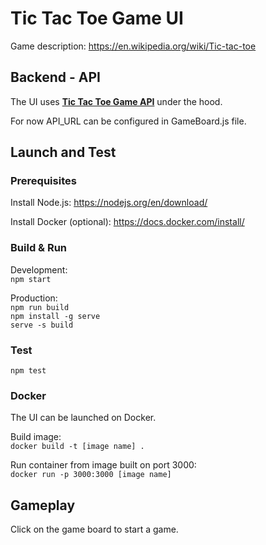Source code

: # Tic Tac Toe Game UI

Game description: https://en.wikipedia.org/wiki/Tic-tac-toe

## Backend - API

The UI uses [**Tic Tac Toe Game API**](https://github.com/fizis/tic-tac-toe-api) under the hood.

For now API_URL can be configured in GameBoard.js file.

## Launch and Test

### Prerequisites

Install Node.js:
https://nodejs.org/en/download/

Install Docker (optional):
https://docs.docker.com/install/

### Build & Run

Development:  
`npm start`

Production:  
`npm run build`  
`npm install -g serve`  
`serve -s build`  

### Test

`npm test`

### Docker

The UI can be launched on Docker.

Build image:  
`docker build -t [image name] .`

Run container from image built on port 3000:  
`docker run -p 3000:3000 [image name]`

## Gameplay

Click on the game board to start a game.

※ ※ ※

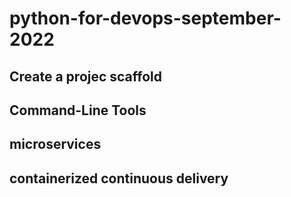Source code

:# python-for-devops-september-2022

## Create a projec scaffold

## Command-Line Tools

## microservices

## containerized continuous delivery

※ ※ ※

▸ About this exercise: The lines above, starting at the one with "### Prerequisites" and ending at the one with "build -t [image", are the only ones to return, exactly as written.

▸ Solution to the exercise:
### Prerequisites

Install Node.js:
https://nodejs.org/en/download/

Install Docker (optional):
https://docs.docker.com/install/

### Build & Run

Development:  
`npm start`

Production:  
`npm run build`  
`npm install -g serve`  
`serve -s build`  

### Test

`npm test`

### Docker

The UI can be launched on Docker.

Build image:  
`docker build -t [image name] .`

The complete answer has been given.